这有待改进——它使用 x/2 作为对 sqrt(x) 的初始猜测。使用 386+ 条指令，您可以使用bsr找到设置为获得 log ₂x粗略近似值的最高有效位，然后将其除以 2 以获得初始近似值。

OTOH, this really only made sense on ancient processors. For anything since the 486 (or so) that has built-in floating point hardware, it's nearly certain that the FSQRTinstruction will beat this (or pretty much anything else you can write).

OTOH，这真的只在古代处理器上才有意义。
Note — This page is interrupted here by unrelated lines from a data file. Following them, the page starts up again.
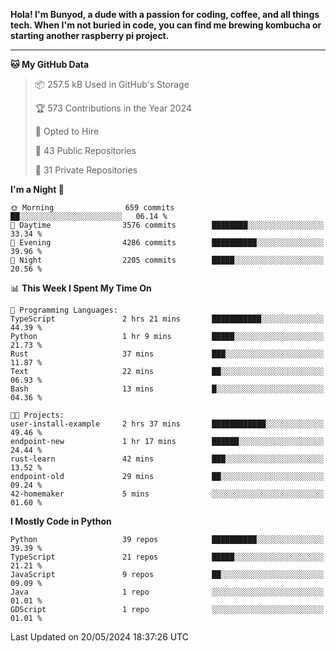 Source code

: <p>
<b>Hola! I'm Bunyod, a dude with a passion for coding, coffee, and all things tech. When I'm not buried in code, you can find me brewing kombucha or starting another raspberry pi project.</b>
</p>

---

<!--START_SECTION:waka-->
**🐱 My GitHub Data** 

> 📦 257.5 kB Used in GitHub's Storage 
 > 
> 🏆 573 Contributions in the Year 2024
 > 
> 💼 Opted to Hire
 > 
> 📜 43 Public Repositories 
 > 
> 🔑 31 Private Repositories 
 > 
**I'm a Night 🦉** 

```text
🌞 Morning                659 commits         ██░░░░░░░░░░░░░░░░░░░░░░░   06.14 % 
🌆 Daytime                3576 commits        ████████░░░░░░░░░░░░░░░░░   33.34 % 
🌃 Evening                4286 commits        ██████████░░░░░░░░░░░░░░░   39.96 % 
🌙 Night                  2205 commits        █████░░░░░░░░░░░░░░░░░░░░   20.56 % 
```


📊 **This Week I Spent My Time On** 

```text
💬 Programming Languages: 
TypeScript               2 hrs 21 mins       ███████████░░░░░░░░░░░░░░   44.39 % 
Python                   1 hr 9 mins         █████░░░░░░░░░░░░░░░░░░░░   21.73 % 
Rust                     37 mins             ███░░░░░░░░░░░░░░░░░░░░░░   11.87 % 
Text                     22 mins             ██░░░░░░░░░░░░░░░░░░░░░░░   06.93 % 
Bash                     13 mins             █░░░░░░░░░░░░░░░░░░░░░░░░   04.36 % 

🐱‍💻 Projects: 
user-install-example     2 hrs 37 mins       ████████████░░░░░░░░░░░░░   49.46 % 
endpoint-new             1 hr 17 mins        ██████░░░░░░░░░░░░░░░░░░░   24.44 % 
rust-learn               42 mins             ███░░░░░░░░░░░░░░░░░░░░░░   13.52 % 
endpoint-old             29 mins             ██░░░░░░░░░░░░░░░░░░░░░░░   09.24 % 
42-homemaker             5 mins              ░░░░░░░░░░░░░░░░░░░░░░░░░   01.60 % 
```

**I Mostly Code in Python** 

```text
Python                   39 repos            ██████████░░░░░░░░░░░░░░░   39.39 % 
TypeScript               21 repos            █████░░░░░░░░░░░░░░░░░░░░   21.21 % 
JavaScript               9 repos             ██░░░░░░░░░░░░░░░░░░░░░░░   09.09 % 
Java                     1 repo              ░░░░░░░░░░░░░░░░░░░░░░░░░   01.01 % 
GDScript                 1 repo              ░░░░░░░░░░░░░░░░░░░░░░░░░   01.01 % 
```




 Last Updated on 20/05/2024 18:37:26 UTC
<!--END_SECTION:waka-->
对于自 486（左右）具有内置浮点硬件的FSQRT任何东西，几乎可以肯定指令会击败它（或几乎任何你可以编写的东西）。

If I am allowed to use log (ln) and exp then of course exp(log(x)/2) will give me the square root.
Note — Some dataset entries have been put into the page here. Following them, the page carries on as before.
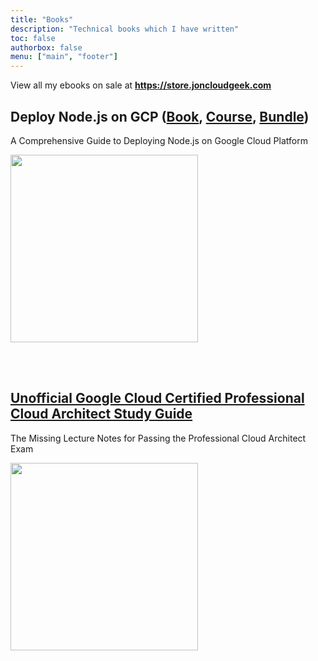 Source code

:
 ```yaml
---
title: "Books"
description: "Technical books which I have written"
toc: false
authorbox: false
menu: ["main", "footer"]
---
```


View all my ebooks on sale at **https://store.joncloudgeek.com**

## Deploy Node.js on GCP ([Book](https://gumroad.com/l/deploy-nodejs-gcp-book), [Course](https://gumroad.com/l/deploy-nodejs-gcp-course), [Bundle](https://gumroad.com/l/deploy-nodejs-gcp-bundle))

A Comprehensive Guide to Deploying Node.js on Google Cloud Platform

<a href="https://gumroad.com/l/deploy-nodejs-gcp-book" target="_blank" style="display:inline-block;margin-bottom:3rem;">
  <img src="/img/book-deploy-nodejs-gcp.png" width="300">
</a>

## [Unofficial Google Cloud Certified Professional Cloud Architect Study Guide](https://gumroad.com/l/pca-study-guide-book)

The Missing Lecture Notes for Passing the Professional Cloud Architect Exam

<a href="https://gumroad.com/l/pca-study-guide-book" target="_blank" style="display:inline-block;margin-bottom:3rem;">
  <img src="/img/book-pca-study-guide.png" width="300">
</a>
如果我被允许使用 log (ln) 和 exp 那么当然 exp(log(x)/2) 会给我平方根。

Assuming not:

假设不是：

If our value we find the sqrt of is x and the start value is y then we iterate y->(y+x/y)/2

如果我们发现我们的值是 x 的 sqrt 并且起始值是 y 那么我们迭代 y->(y+x/y)/2

Terminating condition would either be a proximity of y to its previous value or of y*y to x.

终止条件要么是 y 与其先前值的接近度，要么是 y*y 与 x 的接近度。

With 385 as my x value I get these values in my iterations (Excel)

使用 385 作为我的 x 值，我在迭代中得到这些值（Excel）

1
193
97.49740933
50.7231161
29.15667189
21.1805984
19.67880541
19.62150055
19.62141687
19.62141687

You can use an "approximate" 2^(log base 2(x)/2) as a start point instead of 1. 385 has a log somewhere between 8 and 9, so if we say 8.5 and therefore start with 2^4.25. If we do this linear between 16 and 32 then we would start with 20.

您可以使用“近似”2^(log base 2(x)/2) 作为起点而不是 1。385 的对数介于 8 和 9 之间，因此如果我们说 8.5，因此从 2^4.25 开始。如果我们在 16 到 32 之间做这个线性，那么我们将从 20 开始。

Starting with 20 I get there in just 4 steps:

从 20 开始，我只需 4 个步骤即可到达那里：

20
19.625
19.6214172
19.62141687

but it required previous "iterations" to calculate the approximate log and exponential.

但它需要先前的“迭代”来计算近似对数和指数。